DATASET ENTRIES:
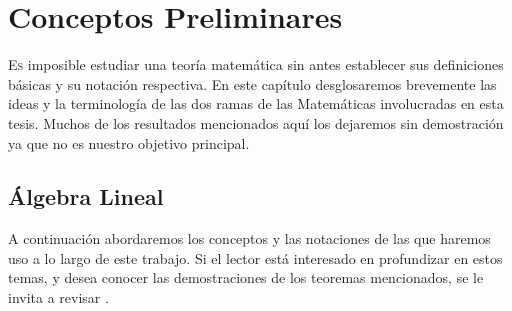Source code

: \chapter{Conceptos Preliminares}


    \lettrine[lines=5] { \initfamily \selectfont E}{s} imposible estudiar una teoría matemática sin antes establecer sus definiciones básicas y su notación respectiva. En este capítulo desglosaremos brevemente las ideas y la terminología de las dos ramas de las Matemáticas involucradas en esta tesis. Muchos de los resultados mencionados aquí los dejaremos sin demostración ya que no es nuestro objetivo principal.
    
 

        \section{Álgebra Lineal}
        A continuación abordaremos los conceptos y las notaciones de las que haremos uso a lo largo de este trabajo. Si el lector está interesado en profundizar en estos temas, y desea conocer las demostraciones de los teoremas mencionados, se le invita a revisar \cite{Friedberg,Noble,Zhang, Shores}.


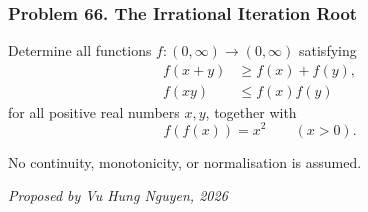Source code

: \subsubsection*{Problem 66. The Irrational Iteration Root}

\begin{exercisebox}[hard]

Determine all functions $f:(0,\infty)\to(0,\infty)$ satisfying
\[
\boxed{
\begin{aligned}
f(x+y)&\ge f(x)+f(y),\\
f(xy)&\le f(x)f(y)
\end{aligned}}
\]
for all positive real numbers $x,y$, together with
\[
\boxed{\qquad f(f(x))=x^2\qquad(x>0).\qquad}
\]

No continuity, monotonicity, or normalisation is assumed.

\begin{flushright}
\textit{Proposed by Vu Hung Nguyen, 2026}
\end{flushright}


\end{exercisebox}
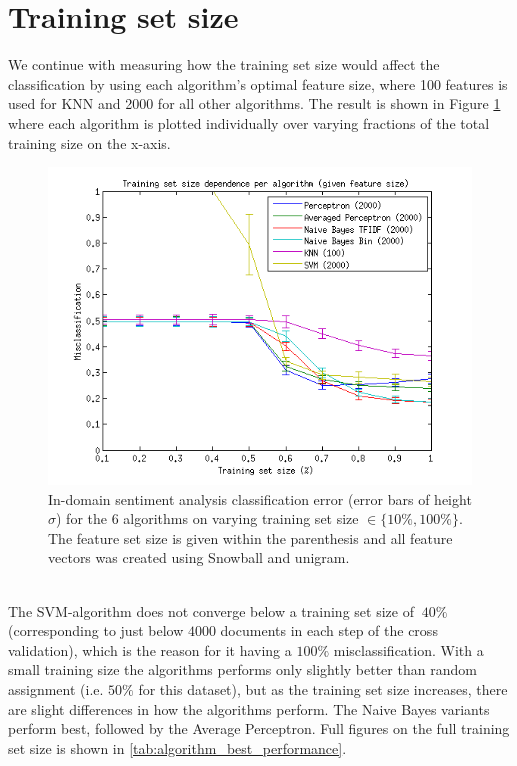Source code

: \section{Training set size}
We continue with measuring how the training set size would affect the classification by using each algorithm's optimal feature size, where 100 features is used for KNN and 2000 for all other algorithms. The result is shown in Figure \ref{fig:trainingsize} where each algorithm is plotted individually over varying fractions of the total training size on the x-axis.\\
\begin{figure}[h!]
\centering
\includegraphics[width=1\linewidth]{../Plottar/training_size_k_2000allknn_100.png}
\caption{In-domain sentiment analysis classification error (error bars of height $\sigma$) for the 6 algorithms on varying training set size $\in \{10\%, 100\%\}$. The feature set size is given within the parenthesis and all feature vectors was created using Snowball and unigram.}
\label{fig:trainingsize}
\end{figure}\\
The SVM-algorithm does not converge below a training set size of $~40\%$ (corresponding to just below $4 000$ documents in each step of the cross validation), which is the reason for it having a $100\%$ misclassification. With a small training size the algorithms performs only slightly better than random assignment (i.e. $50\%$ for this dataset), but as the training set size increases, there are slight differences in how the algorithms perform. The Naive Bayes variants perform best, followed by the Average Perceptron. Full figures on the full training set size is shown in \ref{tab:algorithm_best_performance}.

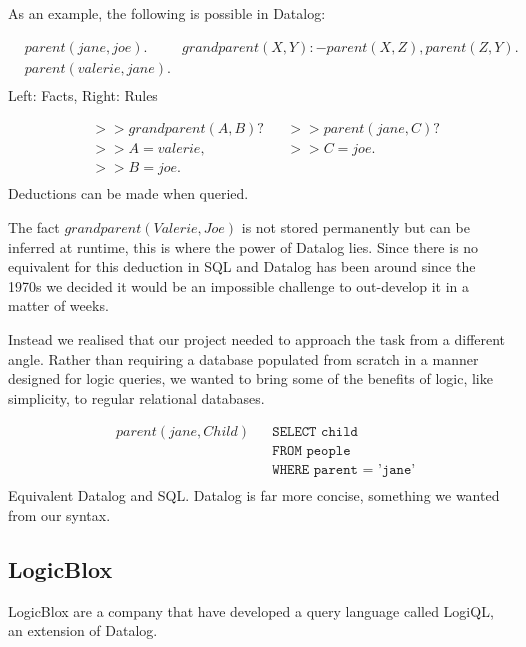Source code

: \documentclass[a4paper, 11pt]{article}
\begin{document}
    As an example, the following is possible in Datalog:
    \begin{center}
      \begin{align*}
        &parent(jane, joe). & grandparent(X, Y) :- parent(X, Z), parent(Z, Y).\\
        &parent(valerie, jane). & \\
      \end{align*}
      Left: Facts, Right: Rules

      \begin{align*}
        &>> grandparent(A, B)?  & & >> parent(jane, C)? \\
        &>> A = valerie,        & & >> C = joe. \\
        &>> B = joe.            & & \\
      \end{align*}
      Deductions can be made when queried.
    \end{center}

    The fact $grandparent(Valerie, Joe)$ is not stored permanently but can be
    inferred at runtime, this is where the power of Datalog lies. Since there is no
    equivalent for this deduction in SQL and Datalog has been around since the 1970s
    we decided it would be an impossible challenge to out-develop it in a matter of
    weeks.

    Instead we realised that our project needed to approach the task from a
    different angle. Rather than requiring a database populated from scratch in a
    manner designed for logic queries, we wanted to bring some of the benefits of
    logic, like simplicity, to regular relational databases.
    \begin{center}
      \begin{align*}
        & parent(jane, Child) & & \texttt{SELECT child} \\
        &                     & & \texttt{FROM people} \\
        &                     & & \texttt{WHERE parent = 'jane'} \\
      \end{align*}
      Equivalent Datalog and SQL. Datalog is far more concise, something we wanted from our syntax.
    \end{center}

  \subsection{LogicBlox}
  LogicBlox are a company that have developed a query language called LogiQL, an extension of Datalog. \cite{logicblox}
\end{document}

YOUR GOAL:
All lines from the one that holds "Equivalent Datalog and" through the end of the material, both ends included, should be restated exactly.

SOLUTION TO THE EXERCISE:
      Equivalent Datalog and SQL. Datalog is far more concise, something we wanted from our syntax.
    \end{center}

  \subsection{LogicBlox}
  LogicBlox are a company that have developed a query language called LogiQL, an extension of Datalog. \cite{logicblox}
\end{document}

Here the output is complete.